An epilogue screen tells that after the war, Avakian had married, Miller disappeared and Wilkins sent Knott $10 with a blank Christmas card each year for ten years to pay Knott for having lost their bet.

==Cast==
- Peter Berg as Bud Miller
- Kevin Dillon as Mel Avakian
- Arye Gross as Stan Shutzer
- Ethan Hawke as Will "Won't" Knott
- Gary Sinise as Vance "Mother" Wilkins
- Frank Whaley as Paul "Father" Mundy
- John C. McGinley as Maj. Griffin
- David Jensen as Sgt. Hunt
- Larry Joshua as Lt. Ware
- Curt Lowens as older German NCO
- Rachel Griffin as Janice
- Timothy Shoemaker as Eddie

==Production==
Parts of the film were shot in Park City, Utah.

==Critical reception==
The film received mostly positive reviews, with an 88% favorable rating on the review aggregator website Rotten Tomatoes based on 40 reviews.
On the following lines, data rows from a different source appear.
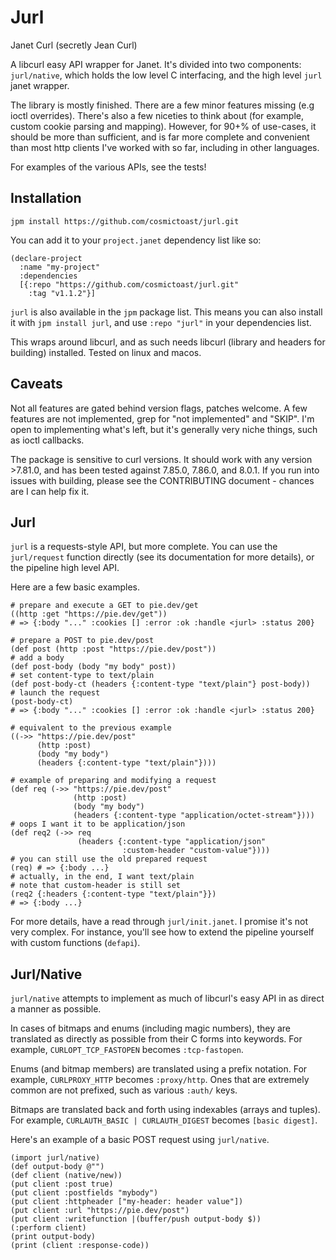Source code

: # Jurl
Janet Curl (secretly Jean Curl)

A libcurl easy API wrapper for Janet.
It's divided into two components: `jurl/native`, which holds the low level C interfacing, and the high level `jurl` janet wrapper.

The library is mostly finished.
There are a few minor features missing (e.g ioctl overrides).
There's also a few niceties to think about (for example, custom cookie parsing and mapping).
However, for 90+% of use-cases, it should be more than sufficient,
and is far more complete and convenient than most http clients I've worked with so far, including in other languages.

For examples of the various APIs, see the tests!

## Installation
`jpm install https://github.com/cosmictoast/jurl.git`

You can add it to your `project.janet` dependency list like so:
```janet
(declare-project
  :name "my-project"
  :dependencies
  [{:repo "https://github.com/cosmictoast/jurl.git"
    :tag "v1.1.2"}]
```

`jurl` is also available in the `jpm` package list.
This means you can also install it with `jpm install jurl`, and use
`:repo "jurl"` in your dependencies list.

This wraps around libcurl, and as such needs libcurl (library and headers for building) installed.
Tested on linux and macos.

## Caveats
Not all features are gated behind version flags, patches welcome.
A few features are not implemented, grep for "not implemented" and "SKIP".
I'm open to implementing what's left, but it's generally very niche things, such as ioctl callbacks.

The package is sensitive to curl versions.
It should work with any version >7.81.0, and has been tested against 7.85.0, 7.86.0, and 8.0.1.
If you run into issues with building, please see the CONTRIBUTING document - chances are I can help fix it.

## Jurl
`jurl` is a requests-style API, but more complete.
You can use the `jurl/request` function directly (see its documentation for more details),
or the pipeline high level API.

Here are a few basic examples.
```janet
# prepare and execute a GET to pie.dev/get
((http :get "https://pie.dev/get"))
# => {:body "..." :cookies [] :error :ok :handle <jurl> :status 200}
```

```janet
# prepare a POST to pie.dev/post
(def post (http :post "https://pie.dev/post"))
# add a body
(def post-body (body "my body" post))
# set content-type to text/plain
(def post-body-ct (headers {:content-type "text/plain"} post-body))
# launch the request
(post-body-ct)
# => {:body "..." :cookies [] :error :ok :handle <jurl> :status 200}
```

```janet
# equivalent to the previous example
((->> "https://pie.dev/post"
      (http :post)
      (body "my body")
      (headers {:content-type "text/plain"})))
```

```janet
# example of preparing and modifying a request
(def req (->> "https://pie.dev/post"
              (http :post)
              (body "my body")
              (headers {:content-type "application/octet-stream"})))
# oops I want it to be application/json
(def req2 (->> req
               (headers {:content-type "application/json"
                         :custom-header "custom-value"})))
# you can still use the old prepared request
(req) # => {:body ...}
# actually, in the end, I want text/plain
# note that custom-header is still set
(req2 {:headers {:content-type "text/plain"}})
# => {:body ...}
```

For more details, have a read through `jurl/init.janet`.
I promise it's not very complex.
For instance, you'll see how to extend the pipeline yourself with custom functions (`defapi`).

## Jurl/Native
`jurl/native` attempts to implement as much of libcurl's easy API in as direct a manner as possible.

In cases of bitmaps and enums (including magic numbers), they are translated as directly as possible from their C forms into keywords.
For example, `CURLOPT_TCP_FASTOPEN` becomes `:tcp-fastopen`.

Enums (and bitmap members) are translated using a prefix notation.
For example, `CURLPROXY_HTTP` becomes `:proxy/http`.
Ones that are extremely common are not prefixed, such as various `:auth/` keys.

Bitmaps are translated back and forth using indexables (arrays and tuples).
For example, `CURLAUTH_BASIC | CURLAUTH_DIGEST` becomes `[basic digest]`.

Here's an example of a basic POST request using `jurl/native`.
```janet
(import jurl/native)
(def output-body @"")
(def client (native/new))
(put client :post true)
(put client :postfields "mybody")
(put client :httpheader ["my-header: header value"])
(put client :url "https://pie.dev/post")
(put client :writefunction |(buffer/push output-body $))
(:perform client)
(print output-body)
(print (client :response-code))
```
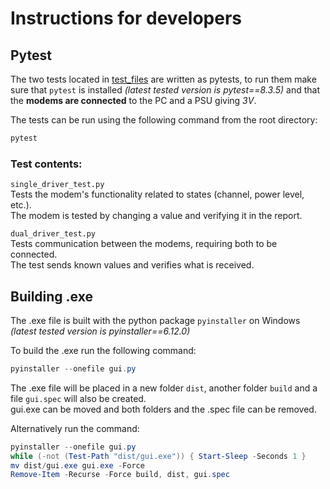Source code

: # Instructions for developers

## Pytest
The two tests located in [test_files](test_files/) are written as pytests, to run them make sure that `pytest` is 
installed *(latest tested version is pytest==8.3.5)* and that the **modems are connected** to the PC 
and a PSU giving *3V*.

The tests can be run using the following command from the root directory:

```bash
pytest
```

### Test contents:

`single_driver_test.py`\
Tests the modem's functionality related to states (channel, power level, etc.).\
The modem is tested by changing a value and verifying it in the report.


`dual_driver_test.py`\
Tests communication between the modems, requiring both to be connected.\
The test sends known values and verifies what is received.


## Building .exe
The .exe file is built with the python package `pyinstaller` on Windows *(latest tested version is pyinstaller==6.12.0)*

To build the .exe run the following command:

```Powershell
pyinstaller --onefile gui.py
```

The .exe file will be placed in a new folder `dist`, another folder `build` and a file `gui.spec` will also be created.\
gui.exe can be moved and both folders and the .spec file can be removed.

Alternatively run the command:

```Powershell
pyinstaller --onefile gui.py
while (-not (Test-Path "dist/gui.exe")) { Start-Sleep -Seconds 1 }
mv dist/gui.exe gui.exe -Force
Remove-Item -Recurse -Force build, dist, gui.spec
```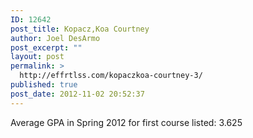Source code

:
```yaml
---
ID: 12642
post_title: Kopacz,Koa Courtney
author: Joel DesArmo
post_excerpt: ""
layout: post
permalink: >
  http://effrtlss.com/kopaczkoa-courtney-3/
published: true
post_date: 2012-11-02 20:52:37
---
```

<p>Average GPA in Spring 2012 for first course listed: 3.625</p>
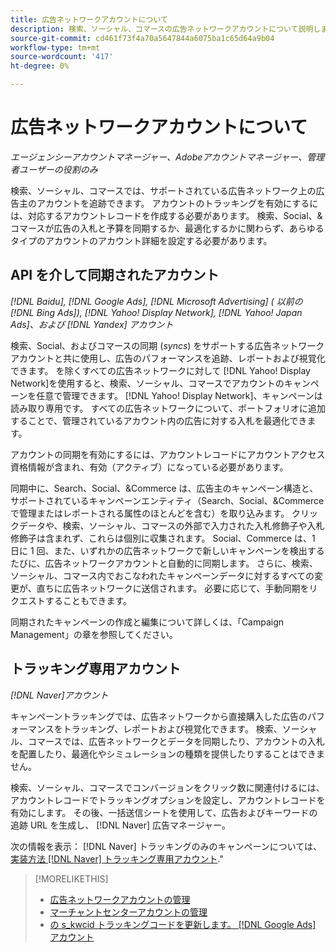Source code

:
```yaml
---
title: 広告ネットワークアカウントについて
description: 検索、ソーシャル、コマースの広告ネットワークアカウントについて説明します。
source-git-commit: cd461f73f4a70a5647844a6075ba1c65d64a9b04
workflow-type: tm+mt
source-wordcount: '417'
ht-degree: 0%

---
```


# 広告ネットワークアカウントについて

*エージェンシーアカウントマネージャー、Adobeアカウントマネージャー、管理者ユーザーの役割のみ*

検索、ソーシャル、コマースでは、サポートされている広告ネットワーク上の広告主のアカウントを追跡できます。 アカウントのトラッキングを有効にするには、対応するアカウントレコードを作成する必要があります。 検索、Social、&amp;コマースが広告の入札と予算を同期するか、最適化するかに関わらず、あらゆるタイプのアカウントのアカウント詳細を設定する必要があります。

## API を介して同期されたアカウント

*[!DNL Baidu], [!DNL Google Ads], [!DNL Microsoft Advertising] ( 以前の [!DNL Bing Ads]), [!DNL Yahoo! Display Network], [!DNL Yahoo! Japan Ads]、および [!DNL Yandex] アカウント*

検索、Social、およびコマースの同期 (*syncs*) をサポートする広告ネットワークアカウントと共に使用し、広告のパフォーマンスを追跡、レポートおよび視覚化できます。 を除くすべての広告ネットワークに対して [!DNL Yahoo! Display Network]を使用すると、検索、ソーシャル、コマースでアカウントのキャンペーンを任意で管理できます。 [!DNL Yahoo! Display Network]、キャンペーンは読み取り専用です。 すべての広告ネットワークについて、ポートフォリオに追加することで、管理されているアカウント内の広告に対する入札を最適化できます。

アカウントの同期を有効にするには、アカウントレコードにアカウントアクセス資格情報が含まれ、有効（アクティブ）になっている必要があります。

同期中に、Search、Social、&amp;Commerce は、広告主のキャンペーン構造と、サポートされているキャンペーンエンティティ（Search、Social、&amp;Commerce で管理またはレポートされる属性のほとんどを含む）を取り込みます。 クリックデータや、検索、ソーシャル、コマースの外部で入力された入札修飾子や入札修飾子は含まれず、これらは個別に収集されます。 Social、Commerce は、1 日に 1 回、また、いずれかの広告ネットワークで新しいキャンペーンを検出するたびに、広告ネットワークアカウントと自動的に同期します。 さらに、検索、ソーシャル、コマース内でおこなわれたキャンペーンデータに対するすべての変更が、直ちに広告ネットワークに送信されます。 必要に応じて、手動同期をリクエストすることもできます。

同期されたキャンペーンの作成と編集について詳しくは、「Campaign Management」の章を参照してください。

## トラッキング専用アカウント

*[!DNL Naver]アカウント*

キャンペーントラッキングでは、広告ネットワークから直接購入した広告のパフォーマンスをトラッキング、レポートおよび視覚化できます。 検索、ソーシャル、コマースでは、広告ネットワークとデータを同期したり、アカウントの入札を配置したり、最適化やシミュレーションの種類を提供したりすることはできません。

検索、ソーシャル、コマースでコンバージョンをクリック数に関連付けるには、アカウントレコードでトラッキングオプションを設定し、アカウントレコードを有効にします。 その後、一括送信シートを使用して、広告およびキーワードの追跡 URL を生成し、 [!DNL Naver] 広告マネージャー。

次の情報を表示： [!DNL Naver] トラッキングのみのキャンペーンについては、[実装方法 [!DNL Naver] トラッキング専用アカウント](/help/search-social-commerce/campaign-management/naver-tracking-only-account-implement.md).&quot;

>[!MORELIKETHIS]
>
>* [広告ネットワークアカウントの管理](ad-network-account-manage.md)
>* [マーチャントセンターアカウントの管理](merchant-account-manage.md)
>* [の s\_kwcid トラッキングコードを更新します。 [!DNL Google Ads] アカウント](update-skwcid-google.md)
The website's consensus reads, "Beautifully filmed and wonderfully acted, A Midnight Clear is a holiday war film in search of a wider audience." Hal Hinson, a reviewer from the Washington Post lauded it as "a war film completely unlike any other, a compelling accomplishment that's more soul than blood and bullets." Vincent Canby of the New York Times praised the film's solid construction, concluding that "In A Midnight Clear, just about everything works." Writing in the Los Angeles Times, reviewer Michael Wilmington characterized the film as "...not quite a great war movie but certainly a sensitive, bright and supremely moral one" and added that "At its best, it's a barely muted cry against war's stupidity and injustice. With a clear eye, the movie shows us midnight."

Reviewing the film's 2012 DVD release in the Observer, Philip French described the film as "an ironic, at times surreal fable.....and the plot's twists are matched by the sharpness of its moral insights."

==Awards==
The film was nominated for a 1993 Independent Spirit Award – Best Screenplay for Keith Gordon.